Take the entries that follow and return exactly the lines from the one holding "Total duration & about 9,6 hours \\" through the one holding "Falls & 5 across", both included. Nothing else is needed.

────────────────────

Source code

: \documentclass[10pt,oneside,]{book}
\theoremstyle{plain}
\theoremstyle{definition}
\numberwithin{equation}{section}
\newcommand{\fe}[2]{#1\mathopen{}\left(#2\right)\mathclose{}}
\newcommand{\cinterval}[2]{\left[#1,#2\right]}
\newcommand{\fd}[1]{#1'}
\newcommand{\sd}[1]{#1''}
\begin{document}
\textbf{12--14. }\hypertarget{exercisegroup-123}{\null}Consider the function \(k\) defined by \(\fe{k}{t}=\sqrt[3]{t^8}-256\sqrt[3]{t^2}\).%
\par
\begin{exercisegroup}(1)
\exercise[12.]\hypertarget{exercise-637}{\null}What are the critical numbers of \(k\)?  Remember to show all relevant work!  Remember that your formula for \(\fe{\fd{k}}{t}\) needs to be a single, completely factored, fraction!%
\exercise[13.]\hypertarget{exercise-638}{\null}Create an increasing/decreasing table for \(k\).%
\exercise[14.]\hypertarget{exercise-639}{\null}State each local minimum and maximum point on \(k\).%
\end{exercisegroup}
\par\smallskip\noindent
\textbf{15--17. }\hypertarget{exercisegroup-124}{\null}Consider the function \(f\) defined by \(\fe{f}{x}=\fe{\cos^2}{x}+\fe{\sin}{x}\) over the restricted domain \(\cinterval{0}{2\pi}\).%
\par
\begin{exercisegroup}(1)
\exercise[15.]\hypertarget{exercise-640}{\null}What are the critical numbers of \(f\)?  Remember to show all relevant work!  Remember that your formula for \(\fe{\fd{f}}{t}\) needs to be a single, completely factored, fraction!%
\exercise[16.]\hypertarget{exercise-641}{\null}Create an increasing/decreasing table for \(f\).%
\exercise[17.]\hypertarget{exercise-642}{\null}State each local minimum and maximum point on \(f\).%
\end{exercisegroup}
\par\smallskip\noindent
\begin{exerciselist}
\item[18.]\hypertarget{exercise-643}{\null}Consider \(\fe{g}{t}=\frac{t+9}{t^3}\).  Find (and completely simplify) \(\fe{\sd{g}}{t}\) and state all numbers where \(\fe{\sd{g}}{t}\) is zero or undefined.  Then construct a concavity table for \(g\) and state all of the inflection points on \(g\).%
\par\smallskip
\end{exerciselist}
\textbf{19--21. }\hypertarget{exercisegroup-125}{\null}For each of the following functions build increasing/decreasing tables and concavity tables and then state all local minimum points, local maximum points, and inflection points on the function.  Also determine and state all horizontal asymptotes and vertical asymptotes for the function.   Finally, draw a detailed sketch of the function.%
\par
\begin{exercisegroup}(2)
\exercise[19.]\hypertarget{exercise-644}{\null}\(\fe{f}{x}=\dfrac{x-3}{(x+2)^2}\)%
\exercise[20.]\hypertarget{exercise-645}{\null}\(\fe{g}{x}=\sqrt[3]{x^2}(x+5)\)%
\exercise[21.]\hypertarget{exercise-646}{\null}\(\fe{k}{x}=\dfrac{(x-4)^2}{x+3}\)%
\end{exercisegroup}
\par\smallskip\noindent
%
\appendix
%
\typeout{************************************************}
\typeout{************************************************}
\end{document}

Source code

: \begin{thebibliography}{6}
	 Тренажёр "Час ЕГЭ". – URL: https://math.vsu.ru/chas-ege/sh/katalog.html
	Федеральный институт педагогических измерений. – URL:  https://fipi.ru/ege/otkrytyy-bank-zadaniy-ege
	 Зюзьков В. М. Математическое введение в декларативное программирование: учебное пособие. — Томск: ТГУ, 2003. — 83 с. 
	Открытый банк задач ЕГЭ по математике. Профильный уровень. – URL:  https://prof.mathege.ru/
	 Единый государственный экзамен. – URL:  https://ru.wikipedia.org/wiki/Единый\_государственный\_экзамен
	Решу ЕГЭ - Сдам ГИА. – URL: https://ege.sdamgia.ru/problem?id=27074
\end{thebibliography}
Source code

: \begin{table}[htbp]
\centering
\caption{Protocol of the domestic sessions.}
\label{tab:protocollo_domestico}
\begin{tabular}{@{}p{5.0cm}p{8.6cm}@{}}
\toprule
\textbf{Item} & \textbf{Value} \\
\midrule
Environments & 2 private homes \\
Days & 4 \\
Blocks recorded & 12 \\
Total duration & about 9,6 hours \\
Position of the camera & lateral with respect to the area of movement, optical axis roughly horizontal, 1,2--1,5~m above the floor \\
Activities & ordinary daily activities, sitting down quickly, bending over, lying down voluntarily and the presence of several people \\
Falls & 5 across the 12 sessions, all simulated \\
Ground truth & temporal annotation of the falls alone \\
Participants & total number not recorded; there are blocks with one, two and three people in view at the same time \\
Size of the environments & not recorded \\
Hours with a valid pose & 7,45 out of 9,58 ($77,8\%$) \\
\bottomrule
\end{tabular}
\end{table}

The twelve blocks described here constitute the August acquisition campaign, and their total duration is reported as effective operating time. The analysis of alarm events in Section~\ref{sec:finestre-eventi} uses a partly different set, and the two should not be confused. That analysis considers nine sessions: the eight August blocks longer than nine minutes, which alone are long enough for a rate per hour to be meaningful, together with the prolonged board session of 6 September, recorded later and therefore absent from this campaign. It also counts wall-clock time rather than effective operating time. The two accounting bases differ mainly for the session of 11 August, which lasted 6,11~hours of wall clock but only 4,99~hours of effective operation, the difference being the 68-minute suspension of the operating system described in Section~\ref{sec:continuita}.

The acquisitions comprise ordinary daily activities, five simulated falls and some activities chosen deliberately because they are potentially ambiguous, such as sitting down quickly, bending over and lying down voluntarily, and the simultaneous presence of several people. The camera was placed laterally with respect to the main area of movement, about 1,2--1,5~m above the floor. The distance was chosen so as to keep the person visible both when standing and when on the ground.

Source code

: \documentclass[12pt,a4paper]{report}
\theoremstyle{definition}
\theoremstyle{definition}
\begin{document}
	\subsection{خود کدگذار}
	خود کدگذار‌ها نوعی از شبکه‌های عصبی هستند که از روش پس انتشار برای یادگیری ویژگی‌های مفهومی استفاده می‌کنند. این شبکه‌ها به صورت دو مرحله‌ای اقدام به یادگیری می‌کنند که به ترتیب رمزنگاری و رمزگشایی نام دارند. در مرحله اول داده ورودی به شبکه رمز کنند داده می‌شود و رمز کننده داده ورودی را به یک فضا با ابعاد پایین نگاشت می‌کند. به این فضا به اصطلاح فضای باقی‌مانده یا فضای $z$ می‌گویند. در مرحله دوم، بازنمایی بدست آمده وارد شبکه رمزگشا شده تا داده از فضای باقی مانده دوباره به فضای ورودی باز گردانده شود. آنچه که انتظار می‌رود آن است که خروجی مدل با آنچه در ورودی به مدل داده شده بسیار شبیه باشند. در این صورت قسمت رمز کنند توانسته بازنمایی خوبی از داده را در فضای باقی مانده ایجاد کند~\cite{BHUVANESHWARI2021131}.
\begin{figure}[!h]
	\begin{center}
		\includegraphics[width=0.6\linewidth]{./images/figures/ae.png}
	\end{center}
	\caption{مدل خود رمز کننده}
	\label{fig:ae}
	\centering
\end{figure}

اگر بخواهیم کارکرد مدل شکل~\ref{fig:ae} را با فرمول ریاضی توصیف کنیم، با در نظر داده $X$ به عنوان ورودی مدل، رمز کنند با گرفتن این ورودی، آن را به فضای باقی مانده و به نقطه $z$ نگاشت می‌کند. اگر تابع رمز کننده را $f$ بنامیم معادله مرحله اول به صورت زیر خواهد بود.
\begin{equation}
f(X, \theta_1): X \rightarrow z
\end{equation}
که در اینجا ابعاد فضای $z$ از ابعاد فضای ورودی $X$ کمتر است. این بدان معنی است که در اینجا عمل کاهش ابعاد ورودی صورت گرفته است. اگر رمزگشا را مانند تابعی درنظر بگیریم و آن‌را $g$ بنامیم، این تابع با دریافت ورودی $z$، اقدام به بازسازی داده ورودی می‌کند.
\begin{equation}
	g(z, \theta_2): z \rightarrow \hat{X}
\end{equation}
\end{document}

────────────────────

▶ [Result below]:
Total duration & about 9,6 hours \\
Position of the camera & lateral with respect to the area of movement, optical axis roughly horizontal, 1,2--1,5~m above the floor \\
Activities & ordinary daily activities, sitting down quickly, bending over, lying down voluntarily and the presence of several people \\
Falls & 5 across the 12 sessions, all simulated \\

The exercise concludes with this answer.